You know, there is scarcely any fannish programme, fan history programme or fanzine programme at this convention. I've talked to fans who are equally concerned about areas of SF/fantasy that they are interested in and that are under-represented. And yet we have dozens, perhaps hundreds of items on topics that have no relevance to SF other than that 'fans like to do them'. And yet, the same committee members who are ignoring swathes of the core of the hobby are going to considerable lengths to develop programming relating to non-SF hobbies.
We need to take some action here, chaps. This group of people have asked to run the Eastercon again in 2012; some of them are influential in the 2014 Worldcon bid (I should stress that I have no concerns about programme for that convention). This isn't a 'general way for geeks to hang out with agreeable company and do interesting geeky things', it's the National SF convention.
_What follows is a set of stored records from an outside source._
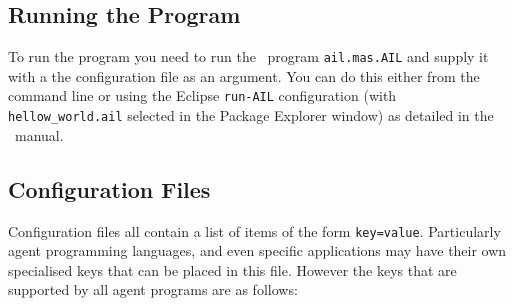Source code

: \documentclass[a4]{article}
\begin{document}
\subsection{Running the Program}

To run the program you need to run the \java\ program \texttt{ail.mas.AIL} and supply it with a the configuration file as an argument.  You can do this either from the command line or using the Eclipse \texttt{run-AIL} configuration (with \texttt{hellow\_world.ail} selected in the Package Explorer window) as detailed in the \mcapl\ manual.

\subsection{Configuration Files}

Configuration files all contain a list of items of the form \texttt{key=value}.  Particularly agent programming languages, and even specific applications may have their own specialised keys that can be placed in this file.  However the keys that are supported by all agent programs are as follows:
\end{document}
We should ensure that it is so; that it reflects, in an ecumenical way, the broad SF/fantasy interests of the membership, and that the non-SF items represent an interesting alternative to the main events rather than the main activity.
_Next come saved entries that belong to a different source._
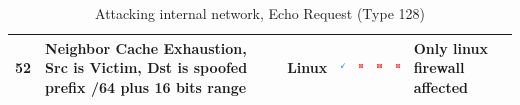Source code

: \documentclass[12pt]{article}
\begin{document}
\begin{savenotes}
\begin{table}[!h]
{{\begin{tabular}{|C{1.0cm}|L{6.0cm}|C{1.5cm}|C{1.0cm}|C{1.0cm}|C{1.0cm}|C{1.0cm}|L{7.0cm}|}
52&Neighbor Cache Exhaustion, Src is Victim, Dst is spoofed prefix /64 plus 16 bits range&Linux&\includegraphics[width=4mm, height=4mm]{ok}&\includegraphics[width=4mm, height=4mm]{notok}&\includegraphics[width=4mm, height=4mm]{notok}&\includegraphics[width=4mm, height=4mm]{notok}&Only linux firewall affected\\
\hline
\end{tabular}}}
\caption{Attacking internal network, Echo Request (Type 128)}
\label{table:attackInternalResults5}
\end{table}
\end{savenotes}
\end{document}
A month or so ago there was a little flurry about the number of bondage items at the Eastercon. I pointed out that the issue wasn't that the number of panels, it was the lack of relevance to SF/fantasy. I suggested that it would be quite wrong to have that many knitting items, and gave the example of a sock knitting workshop as the sort of specialised event that would be quite inappropriate to have at the Eastercon.
I then was informed first that there are in fact as many knitting items as bondage items, and second that there will be a sock knitting workshop at Eastercon. I expressed some surprise at this and was told that items of this kind were there because con members had volunteered them.
Today I was reading, on another site, a thread about knitting at the Eastercon. In that thread a knitter explained that she had been approached to do a sock knitting workshop, but had declined -- and she was glad that the committee had found somebody else.
Sock knitting -- like the specialist bondage ties they're having workshops on -- is not a beginner skill; this isn't a 'have a go and try out something new' workshop, it's a specialist workshop for established knitters to develop their skills.
How many SF/fantasy items do you think you will find at a knitting convention? (There might well be one -- a knit a dalek/tardis/clanger type thing, which the Eastercon is also having and which I think is entirely appropriate).
You know, there is scarcely any fannish programme, fan history programme or fanzine programme at this convention. I've talked to fans who are equally concerned about areas of SF/fantasy that they are interested in and that are under-represented. And yet we have dozens, perhaps hundreds of items on topics that have no relevance to SF other than that 'fans like to do them'. And yet, the same committee members who are ignoring swathes of the core of the hobby are going to considerable lengths to develop programming relating to non-SF hobbies.
We need to take some action here, chaps. This group of people have asked to run the Eastercon again in 2012; some of them are influential in the 2014 Worldcon bid (I should stress that I have no concerns about programme for that convention). This isn't a 'general way for geeks to hang out with agreeable company and do interesting geeky things', it's the National SF convention. We should ensure that it is so; that it reflects, in an ecumenical way, the broad SF/fantasy interests of the membership, and that the non-SF items represent an interesting alternative to the main events rather than the main activity.
no subject
Date: 2010-03-30 02:28 pm (UTC)I've just done a quick count, and come up with 21 items I want to attend. Infuriatingly, some of them are scheduled against each other -- infuriating because there are huge tracts of other time when there's nothing I want to attend. e.g. Scheduling Not the Clarke against the "Best Unread (in English) European sf books" -- surely these panels will both attract similar, literary-focused people? Why are they in the same slot?